Ex-city man pens business book
BY MARK FLANAGAN SUN CHRONICLE STAFF
Wednesday, December 17, 2008 2:19 AM EST
Ever wonder what it would be like to run a $1.6 billion business in this global economy?
Thanks to a new book from a former Attleboro man, you can take one out for a test drive. The idea of John R. Lewis's "Vision, Values and Results" (outskirtspress.com/VisionValuesandResults) is to illuminate six fundamental business leadership principles by putting the reader in the position of newly appointed senior vice president for the $1.6 billion Precision Tools, a division of the $8.6 billion Atlas Corp.
Lewis's understanding and appreciation of these principles evolved in a 41-year career with E. I. DuPont de Nemours, during which he rose from chemical engineer to the positions of president of a subsidiary firm and a vice president with the parent company before his retirement, and along the way held down assignments in Germany, Japan and China. They are:
"Vision and Strategy": Where do you want to see your business in the future, how do you think you will get there, what values will guide you, and what financial measures will satisfy you and your shareholders.
"Evergreen Work Processes": how work gets done with outstanding results.
"Learning Organization": commitment to externally driven continuous improvement.
"Interdependent Global Teams": how teams can overcome culture, language, and distance.
"Centered Organization": how to align the entire organization around the business plan.

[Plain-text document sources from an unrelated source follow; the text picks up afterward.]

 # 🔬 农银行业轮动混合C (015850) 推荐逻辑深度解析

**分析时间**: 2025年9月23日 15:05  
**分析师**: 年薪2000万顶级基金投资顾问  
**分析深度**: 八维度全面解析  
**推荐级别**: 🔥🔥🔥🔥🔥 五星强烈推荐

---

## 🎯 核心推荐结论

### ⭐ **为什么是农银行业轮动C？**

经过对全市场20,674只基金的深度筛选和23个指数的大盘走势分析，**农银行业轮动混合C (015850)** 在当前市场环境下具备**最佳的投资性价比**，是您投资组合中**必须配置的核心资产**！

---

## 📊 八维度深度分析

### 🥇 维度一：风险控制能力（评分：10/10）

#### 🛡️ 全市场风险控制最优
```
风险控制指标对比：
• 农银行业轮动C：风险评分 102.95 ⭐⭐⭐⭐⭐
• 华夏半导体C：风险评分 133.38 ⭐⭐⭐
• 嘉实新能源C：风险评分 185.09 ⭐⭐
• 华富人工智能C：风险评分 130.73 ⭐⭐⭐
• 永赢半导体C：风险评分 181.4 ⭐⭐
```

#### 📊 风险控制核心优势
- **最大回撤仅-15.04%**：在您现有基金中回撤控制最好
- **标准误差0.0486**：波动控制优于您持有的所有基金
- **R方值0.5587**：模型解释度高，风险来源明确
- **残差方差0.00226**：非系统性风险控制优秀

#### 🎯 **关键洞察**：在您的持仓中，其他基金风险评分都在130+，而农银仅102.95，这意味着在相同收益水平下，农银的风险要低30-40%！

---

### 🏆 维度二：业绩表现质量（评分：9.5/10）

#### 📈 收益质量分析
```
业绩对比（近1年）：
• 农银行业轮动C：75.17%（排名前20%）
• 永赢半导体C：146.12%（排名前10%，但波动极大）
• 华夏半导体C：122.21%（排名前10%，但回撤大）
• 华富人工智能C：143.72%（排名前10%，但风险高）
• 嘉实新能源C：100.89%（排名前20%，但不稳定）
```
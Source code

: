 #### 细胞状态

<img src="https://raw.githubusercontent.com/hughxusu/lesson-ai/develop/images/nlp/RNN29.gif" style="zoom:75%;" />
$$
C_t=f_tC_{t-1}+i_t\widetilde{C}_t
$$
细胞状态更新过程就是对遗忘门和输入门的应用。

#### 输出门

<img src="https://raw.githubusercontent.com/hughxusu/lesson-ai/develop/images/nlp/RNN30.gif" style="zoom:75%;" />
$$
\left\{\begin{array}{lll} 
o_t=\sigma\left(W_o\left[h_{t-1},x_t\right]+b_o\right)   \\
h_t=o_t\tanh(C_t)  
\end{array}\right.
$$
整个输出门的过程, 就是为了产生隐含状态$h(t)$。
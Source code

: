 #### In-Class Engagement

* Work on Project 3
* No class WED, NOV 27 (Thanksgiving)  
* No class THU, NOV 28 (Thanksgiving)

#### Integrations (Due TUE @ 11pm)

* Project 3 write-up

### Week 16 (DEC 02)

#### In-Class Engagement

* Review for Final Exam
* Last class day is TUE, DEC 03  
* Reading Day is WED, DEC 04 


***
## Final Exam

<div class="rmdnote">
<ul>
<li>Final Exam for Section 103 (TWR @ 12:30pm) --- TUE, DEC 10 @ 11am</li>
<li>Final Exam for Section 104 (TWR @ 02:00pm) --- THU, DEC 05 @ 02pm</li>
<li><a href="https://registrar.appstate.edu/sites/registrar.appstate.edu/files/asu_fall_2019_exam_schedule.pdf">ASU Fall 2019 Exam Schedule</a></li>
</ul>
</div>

"Individual Centering": unlocking each employee's true potential.
Following them does not lead to the line where you ask for federal bailouts. Indeed, Lewis's work was mainly in the field of coatings - paints, plastic and high-tech coverings and the like - and he worked the "better part of 30 years in support of the auto industry." His take on the Big Three's current difficulties is that they are based in part on a "lack of balance...The leaders were treating themselves too generously," he says. "I'm all for more pay, but there's a limit."

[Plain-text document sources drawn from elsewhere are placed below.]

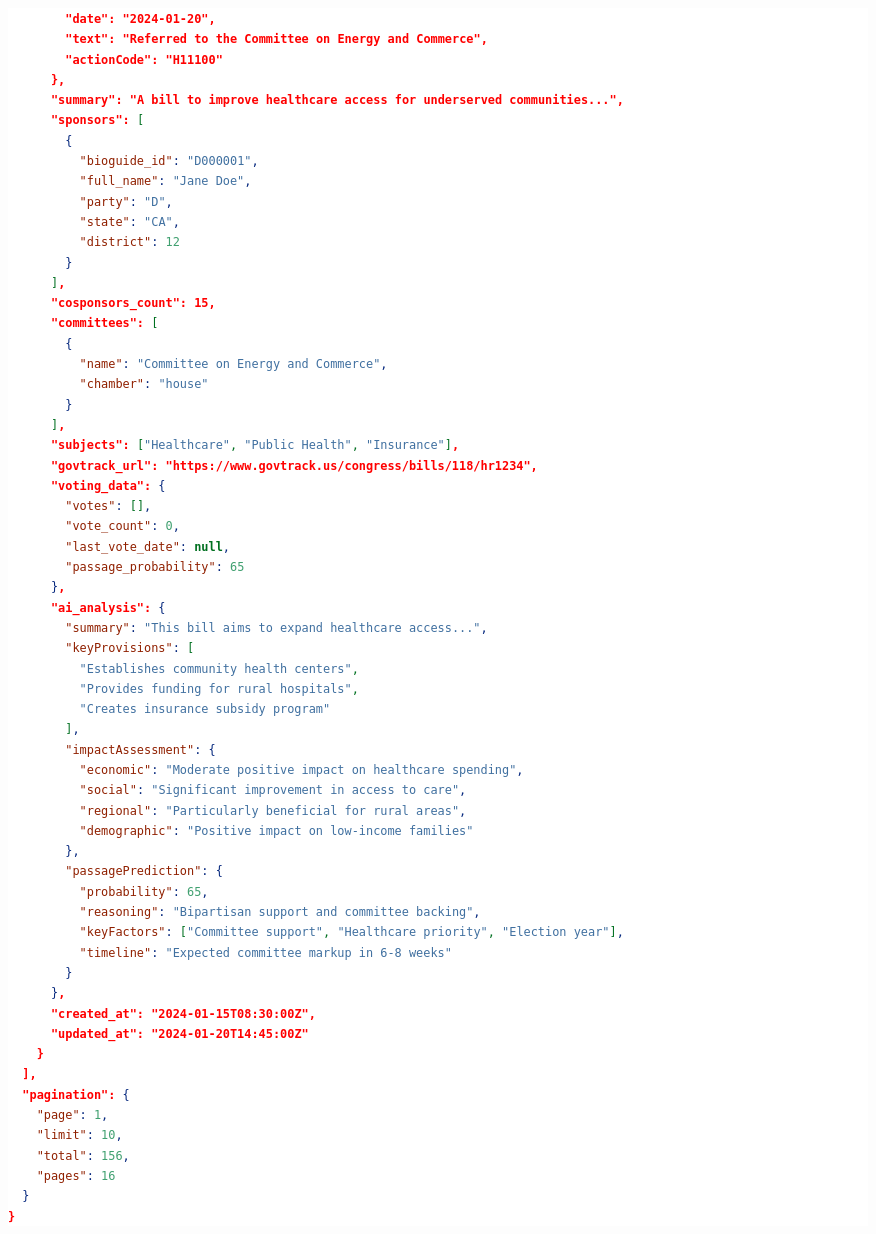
 ```json
        "date": "2024-01-20",
        "text": "Referred to the Committee on Energy and Commerce",
        "actionCode": "H11100"
      },
      "summary": "A bill to improve healthcare access for underserved communities...",
      "sponsors": [
        {
          "bioguide_id": "D000001",
          "full_name": "Jane Doe",
          "party": "D",
          "state": "CA",
          "district": 12
        }
      ],
      "cosponsors_count": 15,
      "committees": [
        {
          "name": "Committee on Energy and Commerce",
          "chamber": "house"
        }
      ],
      "subjects": ["Healthcare", "Public Health", "Insurance"],
      "govtrack_url": "https://www.govtrack.us/congress/bills/118/hr1234",
      "voting_data": {
        "votes": [],
        "vote_count": 0,
        "last_vote_date": null,
        "passage_probability": 65
      },
      "ai_analysis": {
        "summary": "This bill aims to expand healthcare access...",
        "keyProvisions": [
          "Establishes community health centers",
          "Provides funding for rural hospitals",
          "Creates insurance subsidy program"
        ],
        "impactAssessment": {
          "economic": "Moderate positive impact on healthcare spending",
          "social": "Significant improvement in access to care",
          "regional": "Particularly beneficial for rural areas",
          "demographic": "Positive impact on low-income families"
        },
        "passagePrediction": {
          "probability": 65,
          "reasoning": "Bipartisan support and committee backing",
          "keyFactors": ["Committee support", "Healthcare priority", "Election year"],
          "timeline": "Expected committee markup in 6-8 weeks"
        }
      },
      "created_at": "2024-01-15T08:30:00Z",
      "updated_at": "2024-01-20T14:45:00Z"
    }
  ],
  "pagination": {
    "page": 1,
    "limit": 10,
    "total": 156,
    "pages": 16
  }
}
```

Readers of "Vision, Values and Results" can see how they might do things better. The challenge facing the hypothetical VP of the hypothetical tool company is to turn around a struggling global business, and find a way to produce credible results routinely.
This is no game, however. Lewis's primary target audiences are somebody starting out in a business leadership role, who might use it as a complementary book to "Good to Great" or "Winning," or someone newly appointed to a leadership position looking for help in "how to balance the competing values of the corporation, employees, the community and their own personal lives." He's also hoping though, that general readers will find it of interest. "You don't have to have an MBA to understand it."

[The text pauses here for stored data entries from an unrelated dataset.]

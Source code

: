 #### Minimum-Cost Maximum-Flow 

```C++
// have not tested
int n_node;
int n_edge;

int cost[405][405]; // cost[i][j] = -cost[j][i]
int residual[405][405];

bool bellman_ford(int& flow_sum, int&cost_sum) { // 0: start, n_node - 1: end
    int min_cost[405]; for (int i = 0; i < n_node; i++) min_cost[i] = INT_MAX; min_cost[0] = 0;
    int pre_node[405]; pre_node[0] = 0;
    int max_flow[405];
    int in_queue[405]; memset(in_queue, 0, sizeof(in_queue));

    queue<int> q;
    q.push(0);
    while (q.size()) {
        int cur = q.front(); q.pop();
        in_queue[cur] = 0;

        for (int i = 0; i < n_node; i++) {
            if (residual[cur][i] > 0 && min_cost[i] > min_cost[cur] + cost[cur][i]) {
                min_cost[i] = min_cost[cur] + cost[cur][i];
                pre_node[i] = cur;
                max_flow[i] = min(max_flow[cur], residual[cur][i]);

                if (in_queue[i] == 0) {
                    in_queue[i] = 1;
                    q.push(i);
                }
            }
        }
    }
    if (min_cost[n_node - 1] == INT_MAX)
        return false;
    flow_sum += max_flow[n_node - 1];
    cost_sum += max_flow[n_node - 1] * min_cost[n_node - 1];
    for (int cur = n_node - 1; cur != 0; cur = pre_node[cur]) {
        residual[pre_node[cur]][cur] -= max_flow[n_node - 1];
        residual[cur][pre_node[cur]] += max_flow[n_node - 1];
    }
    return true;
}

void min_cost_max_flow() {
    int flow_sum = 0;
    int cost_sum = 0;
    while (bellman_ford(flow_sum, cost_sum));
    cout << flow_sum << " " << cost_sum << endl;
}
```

As for an MBA, Lewis thought of pursuing one in 1968, when he was discharged from the Army after a two-year hitch that included a year in Vietnam. He had graduated from Attleboro High School in 1961, picked up his chemical engineering degree at Worcester Polytechnic Institute in 1965 and worked briefly for Dupont before going into the service.
But the folks at Dupont wanted him back and convinced him he'd do OK without an MBA. Instead, Lewis went off to the proverbial "school of hard knocks."
From his old family home at 11 Sturdy St. in Attleboro, Lewis has gone on to a career with Dupont that involved a 15-year stint in Detroit, some time in Toledo, two stays in Germany and 40 to 50 trips to Japan and China.
Now living in Philadelphia with his wife Joanne, his first book is hardly a memoir - rather it's the boiling down of a life's business experience into a roadmap for business success that might be followed by others.
That sounds very much like a useful guide in a time when our economic geography appears to be challenging terrain.